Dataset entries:
◇ ◇ ◇ ◇

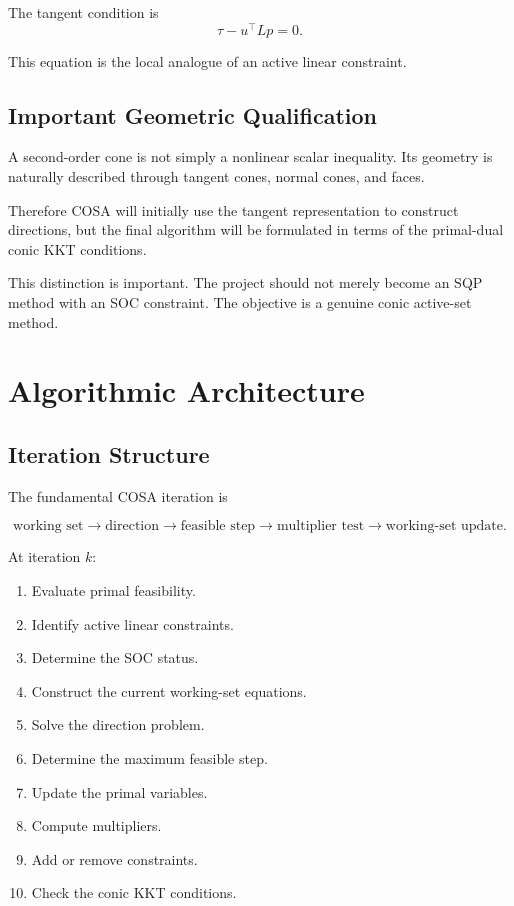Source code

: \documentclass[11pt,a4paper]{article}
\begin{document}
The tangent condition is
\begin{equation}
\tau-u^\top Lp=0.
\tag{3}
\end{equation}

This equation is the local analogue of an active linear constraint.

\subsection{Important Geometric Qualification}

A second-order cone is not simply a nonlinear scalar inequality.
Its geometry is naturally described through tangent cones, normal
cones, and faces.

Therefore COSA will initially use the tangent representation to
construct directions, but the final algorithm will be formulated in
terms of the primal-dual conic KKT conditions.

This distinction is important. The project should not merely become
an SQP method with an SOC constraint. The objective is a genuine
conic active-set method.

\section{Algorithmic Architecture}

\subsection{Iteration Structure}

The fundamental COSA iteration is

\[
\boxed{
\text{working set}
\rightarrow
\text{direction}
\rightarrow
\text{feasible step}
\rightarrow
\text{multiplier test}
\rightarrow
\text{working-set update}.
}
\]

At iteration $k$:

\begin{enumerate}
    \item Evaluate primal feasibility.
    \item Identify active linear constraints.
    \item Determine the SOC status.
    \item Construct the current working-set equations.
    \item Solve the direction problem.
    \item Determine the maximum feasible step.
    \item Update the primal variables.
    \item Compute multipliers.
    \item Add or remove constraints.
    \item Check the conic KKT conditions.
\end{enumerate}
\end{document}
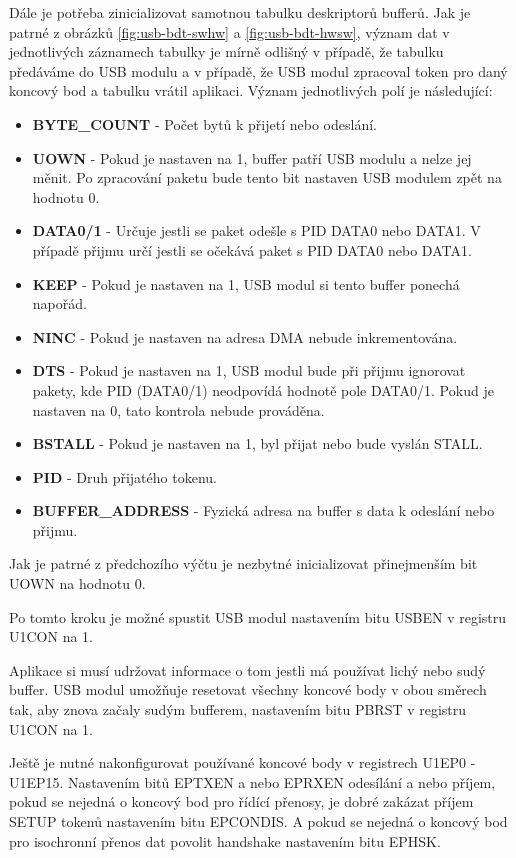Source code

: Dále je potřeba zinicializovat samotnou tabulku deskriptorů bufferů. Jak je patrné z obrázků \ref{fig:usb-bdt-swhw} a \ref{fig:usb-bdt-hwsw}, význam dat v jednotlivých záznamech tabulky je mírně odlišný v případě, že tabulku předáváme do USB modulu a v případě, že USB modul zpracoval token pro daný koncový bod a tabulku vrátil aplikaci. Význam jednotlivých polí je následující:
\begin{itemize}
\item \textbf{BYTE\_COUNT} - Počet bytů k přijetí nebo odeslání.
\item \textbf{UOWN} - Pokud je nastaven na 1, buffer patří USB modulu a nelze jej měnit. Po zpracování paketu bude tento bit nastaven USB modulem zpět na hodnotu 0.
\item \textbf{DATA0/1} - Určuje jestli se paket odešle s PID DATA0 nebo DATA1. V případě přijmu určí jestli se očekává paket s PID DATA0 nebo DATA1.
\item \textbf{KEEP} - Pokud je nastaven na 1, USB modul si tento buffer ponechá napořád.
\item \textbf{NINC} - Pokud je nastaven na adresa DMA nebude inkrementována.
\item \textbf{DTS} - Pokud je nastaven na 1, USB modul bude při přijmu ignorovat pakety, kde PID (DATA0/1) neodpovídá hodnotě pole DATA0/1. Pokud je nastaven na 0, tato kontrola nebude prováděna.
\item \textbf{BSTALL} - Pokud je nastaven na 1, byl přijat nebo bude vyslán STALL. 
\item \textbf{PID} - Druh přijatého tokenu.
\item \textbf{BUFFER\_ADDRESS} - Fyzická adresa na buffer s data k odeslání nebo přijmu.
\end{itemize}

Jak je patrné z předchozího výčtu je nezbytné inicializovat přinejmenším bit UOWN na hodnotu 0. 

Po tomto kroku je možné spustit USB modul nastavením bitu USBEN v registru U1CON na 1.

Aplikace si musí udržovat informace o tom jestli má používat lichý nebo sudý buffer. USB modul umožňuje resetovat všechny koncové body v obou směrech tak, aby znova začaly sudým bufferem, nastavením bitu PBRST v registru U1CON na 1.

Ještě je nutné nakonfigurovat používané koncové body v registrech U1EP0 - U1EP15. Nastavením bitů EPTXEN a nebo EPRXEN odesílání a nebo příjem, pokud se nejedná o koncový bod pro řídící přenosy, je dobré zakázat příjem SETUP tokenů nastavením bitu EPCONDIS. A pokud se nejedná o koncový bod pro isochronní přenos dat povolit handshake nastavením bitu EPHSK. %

◇ ◇ ◇ ◇

The answer must be every line of the records that holds the string "method".

an SQP method with an SOC constraint. The objective is a genuine
conic active-set method.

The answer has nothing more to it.